TASK TO CARRY OUT: Please return only the lines from the one holding "### bicubic(二次立方)" through the one holding "sharp可以并行处理的最大图像数", exactly as they appear in the records below, both ends included.
○ ○ ○ ○ ○
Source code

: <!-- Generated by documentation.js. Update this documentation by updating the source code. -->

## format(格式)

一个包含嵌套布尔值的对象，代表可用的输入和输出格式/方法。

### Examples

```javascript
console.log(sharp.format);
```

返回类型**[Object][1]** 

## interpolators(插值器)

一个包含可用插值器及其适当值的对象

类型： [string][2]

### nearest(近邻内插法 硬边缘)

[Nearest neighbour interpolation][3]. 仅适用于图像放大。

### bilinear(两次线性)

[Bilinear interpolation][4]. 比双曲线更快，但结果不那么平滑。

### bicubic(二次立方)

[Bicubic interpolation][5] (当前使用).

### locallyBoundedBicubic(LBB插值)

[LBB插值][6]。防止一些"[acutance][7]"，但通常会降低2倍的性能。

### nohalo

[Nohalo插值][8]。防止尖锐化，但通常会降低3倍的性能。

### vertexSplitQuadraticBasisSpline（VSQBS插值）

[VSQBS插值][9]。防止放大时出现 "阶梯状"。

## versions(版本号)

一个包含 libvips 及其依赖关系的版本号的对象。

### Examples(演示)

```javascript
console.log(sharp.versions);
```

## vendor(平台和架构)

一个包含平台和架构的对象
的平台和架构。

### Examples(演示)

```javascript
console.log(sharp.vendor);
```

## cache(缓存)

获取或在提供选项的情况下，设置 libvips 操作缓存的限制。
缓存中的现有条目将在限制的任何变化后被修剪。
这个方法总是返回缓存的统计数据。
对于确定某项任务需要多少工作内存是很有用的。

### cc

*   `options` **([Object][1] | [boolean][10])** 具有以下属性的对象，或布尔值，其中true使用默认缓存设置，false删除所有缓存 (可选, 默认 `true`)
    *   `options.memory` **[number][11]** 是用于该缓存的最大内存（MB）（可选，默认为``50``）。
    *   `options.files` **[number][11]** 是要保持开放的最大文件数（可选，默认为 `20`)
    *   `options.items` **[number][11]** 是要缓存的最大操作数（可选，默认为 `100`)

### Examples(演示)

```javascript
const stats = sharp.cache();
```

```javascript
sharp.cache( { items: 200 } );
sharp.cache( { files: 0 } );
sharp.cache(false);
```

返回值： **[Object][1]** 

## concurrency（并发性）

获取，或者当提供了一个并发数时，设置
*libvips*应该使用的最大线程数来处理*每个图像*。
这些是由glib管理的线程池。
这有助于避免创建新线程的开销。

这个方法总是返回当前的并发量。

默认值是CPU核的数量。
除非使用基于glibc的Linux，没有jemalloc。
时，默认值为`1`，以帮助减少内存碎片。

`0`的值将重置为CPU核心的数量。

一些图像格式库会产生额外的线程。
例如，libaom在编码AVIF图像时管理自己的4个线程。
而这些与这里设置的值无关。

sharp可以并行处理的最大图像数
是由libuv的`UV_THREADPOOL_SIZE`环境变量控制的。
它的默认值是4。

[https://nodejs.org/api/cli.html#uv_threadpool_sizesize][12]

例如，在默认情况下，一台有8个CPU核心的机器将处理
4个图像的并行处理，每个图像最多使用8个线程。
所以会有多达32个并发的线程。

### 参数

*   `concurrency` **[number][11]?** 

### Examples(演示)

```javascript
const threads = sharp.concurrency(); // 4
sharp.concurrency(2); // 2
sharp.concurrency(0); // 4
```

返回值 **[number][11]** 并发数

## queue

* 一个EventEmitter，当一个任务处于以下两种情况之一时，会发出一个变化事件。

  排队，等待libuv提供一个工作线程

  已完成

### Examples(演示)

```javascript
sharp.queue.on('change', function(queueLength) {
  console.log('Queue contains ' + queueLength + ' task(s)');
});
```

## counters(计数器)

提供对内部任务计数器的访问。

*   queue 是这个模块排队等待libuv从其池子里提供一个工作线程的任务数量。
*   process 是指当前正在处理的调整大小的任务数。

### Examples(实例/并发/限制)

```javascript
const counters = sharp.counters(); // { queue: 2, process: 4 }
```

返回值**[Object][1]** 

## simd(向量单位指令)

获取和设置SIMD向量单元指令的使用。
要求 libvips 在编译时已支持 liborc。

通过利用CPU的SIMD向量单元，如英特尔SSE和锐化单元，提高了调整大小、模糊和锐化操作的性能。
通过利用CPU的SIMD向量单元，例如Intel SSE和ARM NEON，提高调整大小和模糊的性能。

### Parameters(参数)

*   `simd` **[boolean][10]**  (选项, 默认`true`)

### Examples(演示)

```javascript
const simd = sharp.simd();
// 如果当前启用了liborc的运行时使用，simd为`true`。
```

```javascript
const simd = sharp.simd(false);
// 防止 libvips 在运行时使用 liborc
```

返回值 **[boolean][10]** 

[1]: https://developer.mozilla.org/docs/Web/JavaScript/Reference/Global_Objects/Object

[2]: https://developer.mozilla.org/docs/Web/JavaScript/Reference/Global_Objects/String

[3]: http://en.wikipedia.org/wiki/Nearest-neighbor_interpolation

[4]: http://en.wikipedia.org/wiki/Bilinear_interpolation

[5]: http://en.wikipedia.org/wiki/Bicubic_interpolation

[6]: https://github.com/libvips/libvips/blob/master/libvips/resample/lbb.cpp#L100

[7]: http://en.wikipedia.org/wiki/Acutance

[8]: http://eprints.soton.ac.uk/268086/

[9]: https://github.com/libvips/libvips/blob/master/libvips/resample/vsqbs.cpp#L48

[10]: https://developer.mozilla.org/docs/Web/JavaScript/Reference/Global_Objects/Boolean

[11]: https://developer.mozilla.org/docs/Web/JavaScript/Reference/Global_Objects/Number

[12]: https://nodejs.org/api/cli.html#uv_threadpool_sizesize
○ ○ ○ ○ ○
WRITTEN ANSWER:
### bicubic(二次立方)

[Bicubic interpolation][5] (当前使用).

### locallyBoundedBicubic(LBB插值)

[LBB插值][6]。防止一些"[acutance][7]"，但通常会降低2倍的性能。

### nohalo

[Nohalo插值][8]。防止尖锐化，但通常会降低3倍的性能。

### vertexSplitQuadraticBasisSpline（VSQBS插值）

[VSQBS插值][9]。防止放大时出现 "阶梯状"。

## versions(版本号)

一个包含 libvips 及其依赖关系的版本号的对象。

### Examples(演示)

```javascript
console.log(sharp.versions);
```

## vendor(平台和架构)

一个包含平台和架构的对象
的平台和架构。

### Examples(演示)

```javascript
console.log(sharp.vendor);
```

## cache(缓存)

获取或在提供选项的情况下，设置 libvips 操作缓存的限制。
缓存中的现有条目将在限制的任何变化后被修剪。
这个方法总是返回缓存的统计数据。
对于确定某项任务需要多少工作内存是很有用的。

### cc

*   `options` **([Object][1] | [boolean][10])** 具有以下属性的对象，或布尔值，其中true使用默认缓存设置，false删除所有缓存 (可选, 默认 `true`)
    *   `options.memory` **[number][11]** 是用于该缓存的最大内存（MB）（可选，默认为``50``）。
    *   `options.files` **[number][11]** 是要保持开放的最大文件数（可选，默认为 `20`)
    *   `options.items` **[number][11]** 是要缓存的最大操作数（可选，默认为 `100`)

### Examples(演示)

```javascript
const stats = sharp.cache();
```

```javascript
sharp.cache( { items: 200 } );
sharp.cache( { files: 0 } );
sharp.cache(false);
```

返回值： **[Object][1]** 

## concurrency（并发性）

获取，或者当提供了一个并发数时，设置
*libvips*应该使用的最大线程数来处理*每个图像*。
这些是由glib管理的线程池。
这有助于避免创建新线程的开销。

这个方法总是返回当前的并发量。

默认值是CPU核的数量。
除非使用基于glibc的Linux，没有jemalloc。
时，默认值为`1`，以帮助减少内存碎片。

`0`的值将重置为CPU核心的数量。

一些图像格式库会产生额外的线程。
例如，libaom在编码AVIF图像时管理自己的4个线程。
而这些与这里设置的值无关。

sharp可以并行处理的最大图像数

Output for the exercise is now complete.